## To do
Find and copy each line of the data that includes "https".

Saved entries
*-*-*

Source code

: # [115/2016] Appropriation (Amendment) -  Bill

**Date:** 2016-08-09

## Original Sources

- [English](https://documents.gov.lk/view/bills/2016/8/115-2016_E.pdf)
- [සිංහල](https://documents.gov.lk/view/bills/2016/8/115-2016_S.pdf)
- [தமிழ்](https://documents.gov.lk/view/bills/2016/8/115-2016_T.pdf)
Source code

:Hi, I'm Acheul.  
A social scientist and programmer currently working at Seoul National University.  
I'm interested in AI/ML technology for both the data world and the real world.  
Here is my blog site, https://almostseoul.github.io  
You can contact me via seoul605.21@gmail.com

*-*-*

## Finished task
- [English](https://documents.gov.lk/view/bills/2016/8/115-2016_E.pdf)
- [සිංහල](https://documents.gov.lk/view/bills/2016/8/115-2016_S.pdf)
- [தமிழ்](https://documents.gov.lk/view/bills/2016/8/115-2016_T.pdf)
Here is my blog site, https://almostseoul.github.io  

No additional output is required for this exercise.